Are there any example of the implementation of a simple softmax function for N values? I've seem things like "softmax-based detectors" and so forth, but I just want to see a pure, straightforward C++ softmax implementation.

Any examples you know of?

Thanks,

Pototo
  • 691
  • 1
  • 12
  • 27
  • 3
    You could *at least* have told us what you think a "softmax function" *is*. – Jesper Juhl Oct 19 '18 at 17:11
  • or google... https://codereview.stackexchange.com/questions/177973/softmax-function-implementation https://stackoverflow.com/questions/9906136/implementation-of-a-softmax-activation-function-for-neural-networks – OznOg Oct 19 '18 at 17:19
  • 1
    @OznOg - A question should be self-contained. Google should *not* be required. – Jesper Juhl Oct 19 '18 at 18:16
  • 1
    Sure it can be implemented in a number of ways. The implementation will depend heavily on how you're representing your data, which could be `vector`, `array`, some pointer array, or even some library-specific thing like TensorFlow. It would help you get a good answer if you showed how you're representing your problem, what you've already tried, and where _exactly_ you got stuck. – alter_igel Oct 19 '18 at 18:36
  • 1
    @JesperJuhl It was not a comment for you, rather for the asker who has responses to his question in SO already – OznOg Oct 19 '18 at 18:47

1 Answers1

3

I haven't seen a library implementation of softmax, although that's not proof that it doesn't exist. It's simple enough that people just write their own when they need it.

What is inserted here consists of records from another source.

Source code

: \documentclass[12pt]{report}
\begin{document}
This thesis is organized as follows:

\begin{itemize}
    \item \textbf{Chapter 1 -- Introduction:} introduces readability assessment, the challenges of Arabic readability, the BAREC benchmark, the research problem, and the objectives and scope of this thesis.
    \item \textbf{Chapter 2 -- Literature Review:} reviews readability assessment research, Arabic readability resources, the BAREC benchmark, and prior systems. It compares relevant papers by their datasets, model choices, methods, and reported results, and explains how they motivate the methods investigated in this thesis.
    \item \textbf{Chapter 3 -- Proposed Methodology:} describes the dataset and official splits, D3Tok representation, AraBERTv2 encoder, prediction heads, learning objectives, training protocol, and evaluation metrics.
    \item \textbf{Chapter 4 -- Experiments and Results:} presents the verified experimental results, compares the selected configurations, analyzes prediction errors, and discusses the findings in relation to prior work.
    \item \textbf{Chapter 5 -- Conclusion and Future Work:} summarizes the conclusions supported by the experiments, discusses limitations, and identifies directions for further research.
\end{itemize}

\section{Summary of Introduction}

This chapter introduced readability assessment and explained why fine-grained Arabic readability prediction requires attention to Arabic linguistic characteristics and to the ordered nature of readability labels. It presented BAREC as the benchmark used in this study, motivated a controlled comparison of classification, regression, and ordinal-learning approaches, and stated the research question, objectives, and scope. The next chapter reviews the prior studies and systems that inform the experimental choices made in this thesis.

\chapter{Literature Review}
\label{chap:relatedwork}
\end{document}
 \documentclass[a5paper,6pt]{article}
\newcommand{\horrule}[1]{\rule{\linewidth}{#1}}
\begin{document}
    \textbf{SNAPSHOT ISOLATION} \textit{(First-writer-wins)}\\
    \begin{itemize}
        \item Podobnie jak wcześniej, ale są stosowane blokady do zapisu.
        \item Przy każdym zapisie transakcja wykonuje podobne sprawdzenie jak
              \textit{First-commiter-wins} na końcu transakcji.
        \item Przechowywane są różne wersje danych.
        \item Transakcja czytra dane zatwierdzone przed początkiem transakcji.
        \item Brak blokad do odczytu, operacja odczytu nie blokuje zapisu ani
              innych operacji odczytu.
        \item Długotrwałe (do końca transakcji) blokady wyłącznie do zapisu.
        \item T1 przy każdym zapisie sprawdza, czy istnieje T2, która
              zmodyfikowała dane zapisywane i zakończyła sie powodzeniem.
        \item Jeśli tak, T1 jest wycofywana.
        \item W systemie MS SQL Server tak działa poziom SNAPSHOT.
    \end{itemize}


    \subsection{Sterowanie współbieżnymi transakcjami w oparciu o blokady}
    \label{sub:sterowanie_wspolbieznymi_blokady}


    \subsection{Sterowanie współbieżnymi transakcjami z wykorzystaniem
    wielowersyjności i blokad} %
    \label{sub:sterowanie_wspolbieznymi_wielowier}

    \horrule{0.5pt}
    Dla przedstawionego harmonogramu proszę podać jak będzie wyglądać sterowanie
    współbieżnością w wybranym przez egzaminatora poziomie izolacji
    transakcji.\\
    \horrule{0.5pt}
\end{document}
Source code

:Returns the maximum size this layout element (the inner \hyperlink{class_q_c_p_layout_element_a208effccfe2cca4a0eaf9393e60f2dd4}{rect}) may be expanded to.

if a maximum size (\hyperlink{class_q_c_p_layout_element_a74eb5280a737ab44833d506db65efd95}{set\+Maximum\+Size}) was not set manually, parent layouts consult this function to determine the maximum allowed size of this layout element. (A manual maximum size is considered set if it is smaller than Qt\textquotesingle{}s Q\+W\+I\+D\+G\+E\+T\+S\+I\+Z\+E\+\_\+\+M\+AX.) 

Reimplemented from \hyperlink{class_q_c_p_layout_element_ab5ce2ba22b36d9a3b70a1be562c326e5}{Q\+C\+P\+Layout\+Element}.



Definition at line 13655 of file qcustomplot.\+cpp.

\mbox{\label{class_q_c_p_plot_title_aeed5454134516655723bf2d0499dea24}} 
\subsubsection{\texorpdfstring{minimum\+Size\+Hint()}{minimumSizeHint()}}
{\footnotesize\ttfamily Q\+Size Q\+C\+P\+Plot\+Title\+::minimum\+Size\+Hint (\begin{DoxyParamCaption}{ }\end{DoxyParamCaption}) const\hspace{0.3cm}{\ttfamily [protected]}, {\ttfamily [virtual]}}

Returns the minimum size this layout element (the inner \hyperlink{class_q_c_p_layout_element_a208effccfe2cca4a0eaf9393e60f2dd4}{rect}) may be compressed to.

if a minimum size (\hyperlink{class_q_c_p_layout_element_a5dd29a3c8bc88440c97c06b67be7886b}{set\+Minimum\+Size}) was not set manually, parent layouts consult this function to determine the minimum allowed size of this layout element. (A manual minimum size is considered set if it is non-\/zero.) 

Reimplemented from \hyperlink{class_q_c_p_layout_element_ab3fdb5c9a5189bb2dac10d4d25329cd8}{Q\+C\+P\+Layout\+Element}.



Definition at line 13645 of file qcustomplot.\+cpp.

For the record, the softmax function on u1, u2, u3 ... is just the tuple (exp(u1)/Z, exp(u2)/Z, exp(u3)/Z, ...) where the normalizing constant Z is just the sum of the exponentials, Z = exp(u1) + exp(u2) + exp(u3) + ....

Note that adding or subtracting a constant from each u leaves the result unchanged, since it's equivalent to multiplying above and below by the same factor. So you could make the calculation a little more numerically well-behaved by subtracting the greatest value among the u's; then the largest term exp(u) will be 1 and all the others something smaller than that.

Robert Dodier
  • 16,905
  • 2
  • 31
  • 48